Talulah Jane Riley-Milburn (born 26 September 1985) is an English actress and writer. She has appeared in films, including Pride & Prejudice (2005), St Trinian's (2007) and its sequel St Trinian's 2: The Legend of Fritton's Gold (2009), The Boat That Rocked (2009), and Inception (2010). Riley portrayed Angela on the HBO science-fiction Western television series Westworld (2016–2018) and Vivienne Westwood in the FX miniseries Pistol (2022).

Early life and education
Riley grew up in Hemel Hempstead in Hertfordshire, the only child of Una Riley, founder of a security systems company and a public relations company, and Doug Milburn, formerly head of the National Crime Squad. , her father works as a screenwriter  and has written episodes of Silent Witness, Prime Suspect and The Bill. Riley was educated at Cheltenham Ladies' College, independent Berkhamsted Collegiate School, and Haberdashers' Girls' School. While acting in London, she studied for a degree in Natural Sciences at the Open University.

Career

Television
Riley's television credits include episodes of Poirot (2003), Marple (2006), Doctor Who (2008's "Silence in the Library" and "Forest of the Dead"). She played Lila, a love-struck writer, in the short-lived E4 series Nearly Famous (2007).  She played Angela in the first two seasons of the television series Westworld.

Stage
Riley made her stage debut in The Philadelphia Story at the Old Vic in 2005. Her performance in a 2006 revival Tennessee Williams' Summer and Smoke was described by critic Rachel Read as being "delightful".

Film
Riley played Mary Bennet in the 2005 version of Pride and Prejudice, acted in the role of Marianne in 2009's The Boat That Rocked, and starred in the 2007 film St Trinian's and its 2009 sequel St Trinian's: The Legend of Fritton's Gold.

Riley appeared as a disguise used by Tom Hardy's character in Inception (2010). Also in 2010, Love and Distrust was released direct-to-video, featuring five unique short films; the first of these was The Summer House, in which Riley was co-lead, opposite Robert Pattinson. Available as a standalone download, The Summer House was the number one film on iTunes worldwide on its first day of release, holding that position for several days. She also appeared in White Frog.
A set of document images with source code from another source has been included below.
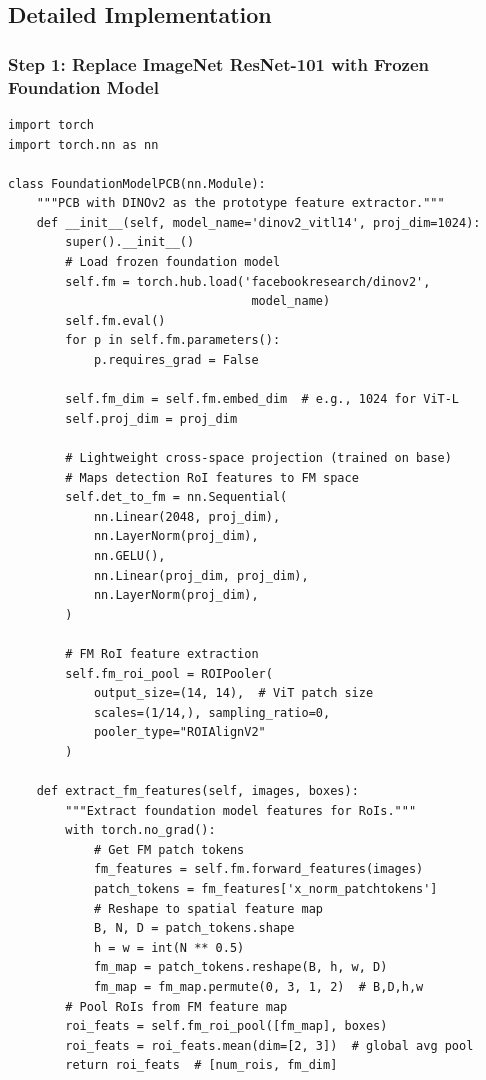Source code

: \documentclass[11pt,a4paper]{article}
\begin{document}
\subsection{Detailed Implementation}

\subsubsection{Step 1: Replace ImageNet ResNet-101 with Frozen Foundation Model}

\begin{lstlisting}[caption={Foundation model feature extraction for PCB}]
import torch
import torch.nn as nn

class FoundationModelPCB(nn.Module):
    """PCB with DINOv2 as the prototype feature extractor."""
    def __init__(self, model_name='dinov2_vitl14', proj_dim=1024):
        super().__init__()
        # Load frozen foundation model
        self.fm = torch.hub.load('facebookresearch/dinov2',
                                  model_name)
        self.fm.eval()
        for p in self.fm.parameters():
            p.requires_grad = False

        self.fm_dim = self.fm.embed_dim  # e.g., 1024 for ViT-L
        self.proj_dim = proj_dim

        # Lightweight cross-space projection (trained on base)
        # Maps detection RoI features to FM space
        self.det_to_fm = nn.Sequential(
            nn.Linear(2048, proj_dim),
            nn.LayerNorm(proj_dim),
            nn.GELU(),
            nn.Linear(proj_dim, proj_dim),
            nn.LayerNorm(proj_dim),
        )

        # FM RoI feature extraction
        self.fm_roi_pool = ROIPooler(
            output_size=(14, 14),  # ViT patch size
            scales=(1/14,), sampling_ratio=0,
            pooler_type="ROIAlignV2"
        )

    def extract_fm_features(self, images, boxes):
        """Extract foundation model features for RoIs."""
        with torch.no_grad():
            # Get FM patch tokens
            fm_features = self.fm.forward_features(images)
            patch_tokens = fm_features['x_norm_patchtokens']
            # Reshape to spatial feature map
            B, N, D = patch_tokens.shape
            h = w = int(N ** 0.5)
            fm_map = patch_tokens.reshape(B, h, w, D)
            fm_map = fm_map.permute(0, 3, 1, 2)  # B,D,h,w
        # Pool RoIs from FM feature map
        roi_feats = self.fm_roi_pool([fm_map], boxes)
        roi_feats = roi_feats.mean(dim=[2, 3])  # global avg pool
        return roi_feats  # [num_rois, fm_dim]
\end{lstlisting}
\end{document}

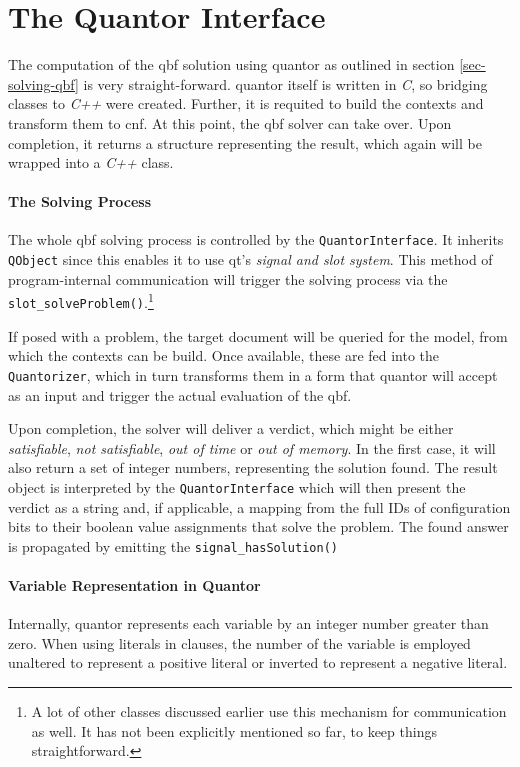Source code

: \section{The Quantor Interface}
	\label{sec-quantor-interface}
	The computation of the \gls{qbf} solution using \gls{quantor} as outlined in section \ref{sec-solving-qbf} is very straight-forward.
	\Gls{quantor} itself is written in \emph{C}, so bridging classes to \emph{C++} were created.
	Further, it is requited to build the contexts and transform them to \gls{cnf}.
	At this point, the \gls{qbf} solver can take over.
	Upon completion, it returns a structure representing the result, which again will be wrapped into a \emph{C++} class.
	
	\paragraph{The Solving Process}
	The whole \gls{qbf} solving process is controlled by the \texttt{QuantorInterface}.
	It inherits \texttt{QObject} since this enables it to use \gls{qt}'s \emph{signal and slot system}. %
	This method of program-internal communication will trigger the solving process via the \texttt{slot\_solveProblem()}.\footnote{
		A lot of other classes discussed earlier use this mechanism for communication as well.
		It has not been explicitly mentioned so far, to keep things straightforward.
	}
	
	If posed with a problem, the target document will be queried for the model, from which the contexts can be build.
	Once available, these are fed into the \texttt{Quantorizer}, which in turn transforms them in a form that \gls{quantor} will accept as an input and trigger the actual evaluation of the \gls{qbf}.
	
	Upon completion, the solver will deliver a verdict, which might be either \emph{satisfiable}, \emph{not satisfiable}, \emph{out of time} or \emph{out of memory}.
	In the first case, it will also return a set of integer numbers, representing the solution found.
	The result object is interpreted by the \texttt{QuantorInterface} which will then present the verdict as a string and, if applicable, a mapping from the full IDs of configuration bits to their boolean value assignments that solve the problem.
	The found answer is propagated by emitting the \texttt{signal\_hasSolution()}

	\paragraph{Variable Representation in Quantor}
	Internally, \gls{quantor} represents each variable by an integer number greater than zero.
	When using literals in clauses, the number of the variable is employed unaltered to represent a positive literal or inverted to represent a negative literal.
Between 2009 and 2015, Riley developed an idea and story by her father into a screenplay, then ultimately directed (after being unable to hire another director to helm the project) and starred in the resulting feature film Scottish Mussel.

Writing 
Her debut novel, Acts of Love, was published by Hodder & Stoughton in August 2016.

In June 2022, Riley released her second novel, The Quickening, also published by Hodder & Soughton.

Other
She was featured on the March 2010 cover of Esquire.

In the year 2011, she was named a "Brit to Watch" by the British Academy of Film and Television Arts.

Personal life
In 2008, Riley began dating Elon Musk; they married in 2010 at Dornoch Cathedral in Scotland. In January 2012, Musk ended their relationship, and sought a divorce in March 2012.

In July 2013, Musk and Riley remarried. In a 60 Minutes interview in 2014, the couple stated that they had reconciled and were living together again, along with Musk's five remaining children from his first marriage to writer Justine Musk. On 31 December 2014, Musk filed for divorce a second time although he later withdrew the action. After living separately for six months, Riley filed for a second divorce in Los Angeles Superior Court on 21 March 2016. The divorce was finalised in October 2016.

Since July 2022, it has been reported that Riley is dating actor Thomas Brodie-Sangster after meeting while working together on Pistol.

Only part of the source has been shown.